Nos 90 anos de existência da Praça de Touros de Nisa, cuja história está por fazer, há mil e um episódios e histórias, umas com sabor amargo e até dramático, outras cheias de humor e com aquele típico sotaque popular. A que aqui deixamos, combina, na perfeição, os dois "géneros" e como no final de um filme, o que mal começou, melhor terminou. Em bem e em festa...

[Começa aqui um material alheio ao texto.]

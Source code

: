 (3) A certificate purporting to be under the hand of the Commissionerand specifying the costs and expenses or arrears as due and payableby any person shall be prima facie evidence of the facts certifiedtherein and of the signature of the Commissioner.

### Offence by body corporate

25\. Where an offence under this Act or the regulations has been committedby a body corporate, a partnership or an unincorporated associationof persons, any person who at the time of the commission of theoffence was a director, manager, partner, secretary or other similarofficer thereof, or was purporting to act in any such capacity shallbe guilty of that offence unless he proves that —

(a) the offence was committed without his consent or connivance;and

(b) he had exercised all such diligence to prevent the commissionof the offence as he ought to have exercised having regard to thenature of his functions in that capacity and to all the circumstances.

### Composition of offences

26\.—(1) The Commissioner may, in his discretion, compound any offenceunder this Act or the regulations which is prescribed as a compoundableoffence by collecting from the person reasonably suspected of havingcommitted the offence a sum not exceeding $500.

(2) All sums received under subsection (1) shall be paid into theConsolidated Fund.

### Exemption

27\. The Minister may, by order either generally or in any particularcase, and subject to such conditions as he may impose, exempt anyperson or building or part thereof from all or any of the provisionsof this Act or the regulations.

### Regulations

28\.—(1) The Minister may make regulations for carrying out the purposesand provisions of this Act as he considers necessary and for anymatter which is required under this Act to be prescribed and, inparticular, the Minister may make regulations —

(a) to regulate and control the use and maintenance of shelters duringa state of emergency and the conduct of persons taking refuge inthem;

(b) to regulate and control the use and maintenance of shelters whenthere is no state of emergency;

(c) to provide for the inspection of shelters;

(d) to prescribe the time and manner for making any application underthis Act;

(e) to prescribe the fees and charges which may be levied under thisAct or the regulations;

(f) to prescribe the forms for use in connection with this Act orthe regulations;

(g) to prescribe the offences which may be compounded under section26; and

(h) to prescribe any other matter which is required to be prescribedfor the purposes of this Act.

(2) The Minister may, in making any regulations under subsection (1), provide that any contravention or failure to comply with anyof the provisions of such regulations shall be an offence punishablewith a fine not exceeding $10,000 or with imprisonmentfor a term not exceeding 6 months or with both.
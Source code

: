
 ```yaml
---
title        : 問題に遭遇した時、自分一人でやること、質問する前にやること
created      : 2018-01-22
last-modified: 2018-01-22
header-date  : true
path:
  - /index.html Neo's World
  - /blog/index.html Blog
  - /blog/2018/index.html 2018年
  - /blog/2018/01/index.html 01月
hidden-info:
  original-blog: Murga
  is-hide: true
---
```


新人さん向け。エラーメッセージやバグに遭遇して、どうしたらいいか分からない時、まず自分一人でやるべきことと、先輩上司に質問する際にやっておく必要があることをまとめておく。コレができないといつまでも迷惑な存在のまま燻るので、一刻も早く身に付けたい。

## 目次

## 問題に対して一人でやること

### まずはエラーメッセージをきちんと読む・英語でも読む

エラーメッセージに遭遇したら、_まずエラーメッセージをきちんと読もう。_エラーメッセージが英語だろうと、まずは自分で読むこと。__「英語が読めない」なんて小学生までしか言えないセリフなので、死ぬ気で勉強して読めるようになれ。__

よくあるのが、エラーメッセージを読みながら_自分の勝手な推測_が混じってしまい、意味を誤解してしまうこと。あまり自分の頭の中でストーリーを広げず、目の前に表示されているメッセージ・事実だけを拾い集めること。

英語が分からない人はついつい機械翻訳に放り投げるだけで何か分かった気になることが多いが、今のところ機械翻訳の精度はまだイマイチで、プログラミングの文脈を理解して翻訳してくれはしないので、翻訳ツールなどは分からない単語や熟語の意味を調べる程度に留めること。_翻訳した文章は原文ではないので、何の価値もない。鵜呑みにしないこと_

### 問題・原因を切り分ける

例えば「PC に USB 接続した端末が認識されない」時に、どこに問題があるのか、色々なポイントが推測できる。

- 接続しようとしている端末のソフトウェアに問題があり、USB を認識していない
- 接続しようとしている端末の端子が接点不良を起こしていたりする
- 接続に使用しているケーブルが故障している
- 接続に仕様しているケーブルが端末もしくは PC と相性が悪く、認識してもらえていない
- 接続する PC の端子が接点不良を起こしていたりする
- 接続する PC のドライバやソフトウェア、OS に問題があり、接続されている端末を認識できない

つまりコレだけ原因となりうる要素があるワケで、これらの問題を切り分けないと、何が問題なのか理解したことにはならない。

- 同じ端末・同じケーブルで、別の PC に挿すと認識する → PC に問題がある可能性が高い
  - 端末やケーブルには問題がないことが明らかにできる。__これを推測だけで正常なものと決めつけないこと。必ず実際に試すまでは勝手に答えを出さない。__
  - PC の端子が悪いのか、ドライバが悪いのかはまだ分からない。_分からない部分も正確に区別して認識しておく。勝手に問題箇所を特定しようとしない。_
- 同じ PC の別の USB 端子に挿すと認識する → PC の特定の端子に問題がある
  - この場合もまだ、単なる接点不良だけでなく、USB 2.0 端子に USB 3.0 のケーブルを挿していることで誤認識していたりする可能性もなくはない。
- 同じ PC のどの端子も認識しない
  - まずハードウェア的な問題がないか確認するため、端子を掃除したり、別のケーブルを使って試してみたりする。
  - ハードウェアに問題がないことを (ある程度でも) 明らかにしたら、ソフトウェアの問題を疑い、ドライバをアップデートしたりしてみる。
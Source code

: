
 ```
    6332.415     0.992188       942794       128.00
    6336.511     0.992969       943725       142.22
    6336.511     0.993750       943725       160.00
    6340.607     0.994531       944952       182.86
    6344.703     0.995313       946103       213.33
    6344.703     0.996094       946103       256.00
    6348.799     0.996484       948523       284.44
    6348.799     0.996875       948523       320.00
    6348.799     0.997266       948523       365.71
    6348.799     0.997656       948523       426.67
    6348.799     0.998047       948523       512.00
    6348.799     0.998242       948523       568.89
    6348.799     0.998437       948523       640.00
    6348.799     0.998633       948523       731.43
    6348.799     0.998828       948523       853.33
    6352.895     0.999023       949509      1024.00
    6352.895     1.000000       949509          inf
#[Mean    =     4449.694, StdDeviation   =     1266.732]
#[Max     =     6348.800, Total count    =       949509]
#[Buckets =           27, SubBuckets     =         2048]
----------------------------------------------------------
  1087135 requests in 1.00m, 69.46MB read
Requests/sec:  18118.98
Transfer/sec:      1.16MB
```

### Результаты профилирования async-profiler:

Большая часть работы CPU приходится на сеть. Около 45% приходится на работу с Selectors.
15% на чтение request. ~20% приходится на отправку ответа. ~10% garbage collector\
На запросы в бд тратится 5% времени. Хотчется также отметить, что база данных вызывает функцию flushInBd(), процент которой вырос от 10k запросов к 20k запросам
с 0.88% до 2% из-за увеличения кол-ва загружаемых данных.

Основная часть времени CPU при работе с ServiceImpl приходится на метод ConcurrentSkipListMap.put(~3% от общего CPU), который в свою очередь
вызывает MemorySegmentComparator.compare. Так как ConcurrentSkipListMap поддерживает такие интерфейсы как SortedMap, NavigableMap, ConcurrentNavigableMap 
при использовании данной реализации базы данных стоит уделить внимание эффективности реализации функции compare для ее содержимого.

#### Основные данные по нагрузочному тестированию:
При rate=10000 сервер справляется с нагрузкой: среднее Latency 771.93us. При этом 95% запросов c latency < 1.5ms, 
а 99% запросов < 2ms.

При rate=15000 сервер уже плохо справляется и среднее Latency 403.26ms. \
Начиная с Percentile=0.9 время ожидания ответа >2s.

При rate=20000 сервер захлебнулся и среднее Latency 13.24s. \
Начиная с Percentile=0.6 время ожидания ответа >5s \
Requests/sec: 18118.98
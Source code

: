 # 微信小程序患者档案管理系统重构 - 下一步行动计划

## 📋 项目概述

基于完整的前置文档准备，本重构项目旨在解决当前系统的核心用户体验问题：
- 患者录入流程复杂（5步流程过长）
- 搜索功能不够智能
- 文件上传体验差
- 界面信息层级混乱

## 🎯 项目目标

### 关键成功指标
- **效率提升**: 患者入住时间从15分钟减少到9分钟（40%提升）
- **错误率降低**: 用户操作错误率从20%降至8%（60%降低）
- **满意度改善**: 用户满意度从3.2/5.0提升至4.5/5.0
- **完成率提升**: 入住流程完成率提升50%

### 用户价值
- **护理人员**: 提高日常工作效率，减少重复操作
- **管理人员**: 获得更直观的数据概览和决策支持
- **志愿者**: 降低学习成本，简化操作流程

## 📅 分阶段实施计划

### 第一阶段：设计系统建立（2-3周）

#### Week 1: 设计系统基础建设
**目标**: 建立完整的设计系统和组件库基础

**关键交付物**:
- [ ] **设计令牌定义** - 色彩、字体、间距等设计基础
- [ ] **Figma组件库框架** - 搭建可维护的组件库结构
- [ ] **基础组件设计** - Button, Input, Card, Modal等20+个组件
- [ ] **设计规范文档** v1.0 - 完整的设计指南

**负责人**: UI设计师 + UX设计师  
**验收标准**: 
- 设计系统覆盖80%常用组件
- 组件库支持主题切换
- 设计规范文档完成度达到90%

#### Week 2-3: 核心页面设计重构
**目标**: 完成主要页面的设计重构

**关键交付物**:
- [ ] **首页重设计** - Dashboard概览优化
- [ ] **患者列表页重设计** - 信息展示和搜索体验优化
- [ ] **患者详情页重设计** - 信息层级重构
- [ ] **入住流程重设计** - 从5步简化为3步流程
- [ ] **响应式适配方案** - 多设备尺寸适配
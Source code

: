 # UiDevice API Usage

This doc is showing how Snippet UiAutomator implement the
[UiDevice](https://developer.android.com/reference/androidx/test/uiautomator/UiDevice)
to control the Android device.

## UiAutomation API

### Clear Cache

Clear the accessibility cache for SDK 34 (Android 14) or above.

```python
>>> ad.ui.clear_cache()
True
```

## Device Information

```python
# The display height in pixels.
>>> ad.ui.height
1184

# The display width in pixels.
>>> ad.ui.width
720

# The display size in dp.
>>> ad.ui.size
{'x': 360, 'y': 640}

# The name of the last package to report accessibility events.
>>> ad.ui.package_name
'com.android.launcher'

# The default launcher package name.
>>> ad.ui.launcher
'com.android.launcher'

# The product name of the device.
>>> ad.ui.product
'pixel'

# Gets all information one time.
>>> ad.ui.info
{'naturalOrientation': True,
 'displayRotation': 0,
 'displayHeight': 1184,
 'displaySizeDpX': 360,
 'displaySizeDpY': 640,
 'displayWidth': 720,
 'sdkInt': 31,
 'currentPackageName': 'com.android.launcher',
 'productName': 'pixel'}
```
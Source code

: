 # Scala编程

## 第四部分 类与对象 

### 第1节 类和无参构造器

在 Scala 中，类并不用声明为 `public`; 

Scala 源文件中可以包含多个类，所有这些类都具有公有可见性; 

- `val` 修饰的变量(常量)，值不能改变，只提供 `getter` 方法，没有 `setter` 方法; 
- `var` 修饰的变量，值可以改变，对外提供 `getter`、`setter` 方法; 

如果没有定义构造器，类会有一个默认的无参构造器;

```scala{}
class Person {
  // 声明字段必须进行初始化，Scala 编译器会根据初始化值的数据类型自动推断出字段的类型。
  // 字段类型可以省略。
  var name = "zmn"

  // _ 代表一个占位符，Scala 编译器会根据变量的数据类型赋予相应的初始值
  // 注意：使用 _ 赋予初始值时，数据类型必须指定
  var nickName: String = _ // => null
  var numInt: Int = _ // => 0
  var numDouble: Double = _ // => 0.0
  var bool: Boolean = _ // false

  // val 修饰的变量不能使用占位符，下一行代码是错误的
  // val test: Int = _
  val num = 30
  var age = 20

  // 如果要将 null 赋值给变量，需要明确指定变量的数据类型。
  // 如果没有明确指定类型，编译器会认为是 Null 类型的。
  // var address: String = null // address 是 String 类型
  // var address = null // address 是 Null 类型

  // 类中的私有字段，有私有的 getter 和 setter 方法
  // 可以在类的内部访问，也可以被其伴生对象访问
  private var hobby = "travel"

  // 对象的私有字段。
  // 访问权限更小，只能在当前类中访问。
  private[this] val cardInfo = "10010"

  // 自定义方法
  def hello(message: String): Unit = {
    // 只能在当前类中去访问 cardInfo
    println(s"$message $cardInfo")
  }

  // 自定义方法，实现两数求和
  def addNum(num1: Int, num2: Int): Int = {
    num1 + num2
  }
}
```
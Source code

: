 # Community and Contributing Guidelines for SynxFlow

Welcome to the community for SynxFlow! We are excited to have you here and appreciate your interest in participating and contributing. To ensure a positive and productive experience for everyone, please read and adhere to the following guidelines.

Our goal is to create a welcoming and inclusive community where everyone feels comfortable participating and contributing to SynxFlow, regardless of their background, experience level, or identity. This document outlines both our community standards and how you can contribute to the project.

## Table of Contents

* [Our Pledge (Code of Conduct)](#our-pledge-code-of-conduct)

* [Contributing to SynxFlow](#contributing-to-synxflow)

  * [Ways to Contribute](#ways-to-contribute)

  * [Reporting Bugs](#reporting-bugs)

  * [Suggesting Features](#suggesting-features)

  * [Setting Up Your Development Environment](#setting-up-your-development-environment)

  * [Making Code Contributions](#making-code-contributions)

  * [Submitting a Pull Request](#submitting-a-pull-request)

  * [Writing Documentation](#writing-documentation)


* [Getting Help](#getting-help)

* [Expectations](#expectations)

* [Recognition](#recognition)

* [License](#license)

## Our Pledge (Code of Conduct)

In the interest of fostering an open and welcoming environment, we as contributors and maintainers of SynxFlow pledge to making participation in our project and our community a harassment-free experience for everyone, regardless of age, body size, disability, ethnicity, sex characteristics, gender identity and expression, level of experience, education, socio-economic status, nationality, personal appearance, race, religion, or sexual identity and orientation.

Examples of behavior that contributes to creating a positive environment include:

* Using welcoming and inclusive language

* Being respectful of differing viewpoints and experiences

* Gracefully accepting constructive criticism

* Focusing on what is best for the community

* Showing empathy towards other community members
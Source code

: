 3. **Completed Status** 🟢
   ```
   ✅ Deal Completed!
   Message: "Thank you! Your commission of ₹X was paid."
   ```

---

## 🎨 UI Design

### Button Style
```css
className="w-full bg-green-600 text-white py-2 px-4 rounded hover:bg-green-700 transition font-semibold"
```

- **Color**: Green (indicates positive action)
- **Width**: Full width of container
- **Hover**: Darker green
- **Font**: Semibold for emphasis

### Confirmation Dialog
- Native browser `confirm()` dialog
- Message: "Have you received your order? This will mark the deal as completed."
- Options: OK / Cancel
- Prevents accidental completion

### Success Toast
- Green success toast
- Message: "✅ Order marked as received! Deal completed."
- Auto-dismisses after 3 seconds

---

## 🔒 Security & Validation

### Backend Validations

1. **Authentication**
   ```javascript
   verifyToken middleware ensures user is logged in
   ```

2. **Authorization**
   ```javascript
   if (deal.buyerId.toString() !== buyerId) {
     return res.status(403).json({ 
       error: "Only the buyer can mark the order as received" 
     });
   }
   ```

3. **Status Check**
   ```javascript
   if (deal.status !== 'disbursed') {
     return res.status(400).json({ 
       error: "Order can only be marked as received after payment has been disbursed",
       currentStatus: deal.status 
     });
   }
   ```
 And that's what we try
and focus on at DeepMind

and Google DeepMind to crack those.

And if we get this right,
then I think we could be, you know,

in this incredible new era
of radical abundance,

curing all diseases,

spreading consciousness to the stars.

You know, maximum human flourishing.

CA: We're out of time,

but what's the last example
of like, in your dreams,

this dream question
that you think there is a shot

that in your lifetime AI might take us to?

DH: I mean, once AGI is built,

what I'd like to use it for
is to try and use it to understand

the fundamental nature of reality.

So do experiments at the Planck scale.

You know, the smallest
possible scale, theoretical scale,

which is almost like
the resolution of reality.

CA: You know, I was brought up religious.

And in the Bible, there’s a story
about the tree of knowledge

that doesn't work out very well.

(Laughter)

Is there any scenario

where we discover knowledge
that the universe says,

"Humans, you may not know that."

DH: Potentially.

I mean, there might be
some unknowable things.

Um safari nos campos de Amieira
Por volta de 1933, realizou-se na praça de touros de Nisa,
uma corrida de touros à portuguesa. O espectáculo decorreu bastante bem até
que, certa altura, o touro que estava a ser lidado, martirizado com as
tropelias que lhe faziam, deu um grande salto da arena para a bancada, passando
por cima da trincheira. Em seguida, ante o terror dos espectadores, subiu os
degraus da bancada e, quando chegou ao cimo, deu um salto para o exterior da
praça. Apesar de ter sido um salto de enorme altura, o animal não partiu
nenhuma perna nem ficou grandemente combalido.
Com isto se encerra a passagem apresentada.